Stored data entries
-- Opening Marker --

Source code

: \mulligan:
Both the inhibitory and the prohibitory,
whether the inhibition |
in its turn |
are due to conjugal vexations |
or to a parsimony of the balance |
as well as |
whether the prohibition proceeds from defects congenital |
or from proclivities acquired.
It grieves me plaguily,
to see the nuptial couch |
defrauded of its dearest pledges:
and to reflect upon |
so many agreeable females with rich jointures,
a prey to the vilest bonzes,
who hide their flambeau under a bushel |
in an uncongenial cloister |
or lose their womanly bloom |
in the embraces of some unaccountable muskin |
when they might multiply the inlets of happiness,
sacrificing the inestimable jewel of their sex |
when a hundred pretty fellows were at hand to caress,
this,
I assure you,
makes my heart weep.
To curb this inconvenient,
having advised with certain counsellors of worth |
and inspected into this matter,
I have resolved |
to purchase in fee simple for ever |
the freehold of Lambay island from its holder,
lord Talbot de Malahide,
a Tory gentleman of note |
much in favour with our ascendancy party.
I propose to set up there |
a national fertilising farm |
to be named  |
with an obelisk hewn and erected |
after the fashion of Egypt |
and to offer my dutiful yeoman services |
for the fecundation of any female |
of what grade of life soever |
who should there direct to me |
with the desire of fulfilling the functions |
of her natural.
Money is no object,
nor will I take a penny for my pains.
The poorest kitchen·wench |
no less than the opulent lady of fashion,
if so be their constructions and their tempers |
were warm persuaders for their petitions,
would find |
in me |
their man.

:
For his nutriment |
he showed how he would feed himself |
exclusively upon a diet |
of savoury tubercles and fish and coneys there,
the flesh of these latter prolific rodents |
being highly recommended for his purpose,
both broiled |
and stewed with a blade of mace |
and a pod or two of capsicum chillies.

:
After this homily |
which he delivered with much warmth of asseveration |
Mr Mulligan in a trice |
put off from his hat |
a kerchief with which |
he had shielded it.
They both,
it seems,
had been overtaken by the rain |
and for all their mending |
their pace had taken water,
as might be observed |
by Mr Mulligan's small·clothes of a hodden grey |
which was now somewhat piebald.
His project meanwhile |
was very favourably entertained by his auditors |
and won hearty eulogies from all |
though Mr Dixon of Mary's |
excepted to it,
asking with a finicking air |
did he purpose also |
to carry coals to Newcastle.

-- Closing Marker --

◆ What is needed:
The whole of the data must be given again, exactly as shown.

◆ Reply:
Source code

: \mulligan:
Both the inhibitory and the prohibitory,
whether the inhibition |
in its turn |
are due to conjugal vexations |
or to a parsimony of the balance |
as well as |
whether the prohibition proceeds from defects congenital |
or from proclivities acquired.
It grieves me plaguily,
to see the nuptial couch |
defrauded of its dearest pledges:
and to reflect upon |
so many agreeable females with rich jointures,
a prey to the vilest bonzes,
who hide their flambeau under a bushel |
in an uncongenial cloister |
or lose their womanly bloom |
in the embraces of some unaccountable muskin |
when they might multiply the inlets of happiness,
sacrificing the inestimable jewel of their sex |
when a hundred pretty fellows were at hand to caress,
this,
I assure you,
makes my heart weep.
To curb this inconvenient,
having advised with certain counsellors of worth |
and inspected into this matter,
I have resolved |
to purchase in fee simple for ever |
the freehold of Lambay island from its holder,
lord Talbot de Malahide,
a Tory gentleman of note |
much in favour with our ascendancy party.
I propose to set up there |
a national fertilising farm |
to be named  |
with an obelisk hewn and erected |
after the fashion of Egypt |
and to offer my dutiful yeoman services |
for the fecundation of any female |
of what grade of life soever |
who should there direct to me |
with the desire of fulfilling the functions |
of her natural.
Money is no object,
nor will I take a penny for my pains.
The poorest kitchen·wench |
no less than the opulent lady of fashion,
if so be their constructions and their tempers |
were warm persuaders for their petitions,
would find |
in me |
their man.

:
For his nutriment |
he showed how he would feed himself |
exclusively upon a diet |
of savoury tubercles and fish and coneys there,
the flesh of these latter prolific rodents |
being highly recommended for his purpose,
both broiled |
and stewed with a blade of mace |
and a pod or two of capsicum chillies.

:
After this homily |
which he delivered with much warmth of asseveration |
Mr Mulligan in a trice |
put off from his hat |
a kerchief with which |
he had shielded it.
They both,
it seems,
had been overtaken by the rain |
and for all their mending |
their pace had taken water,
as might be observed |
by Mr Mulligan's small·clothes of a hodden grey |
which was now somewhat piebald.
His project meanwhile |
was very favourably entertained by his auditors |
and won hearty eulogies from all |
though Mr Dixon of Mary's |
excepted to it,
asking with a finicking air |
did he purpose also |
to carry coals to Newcastle.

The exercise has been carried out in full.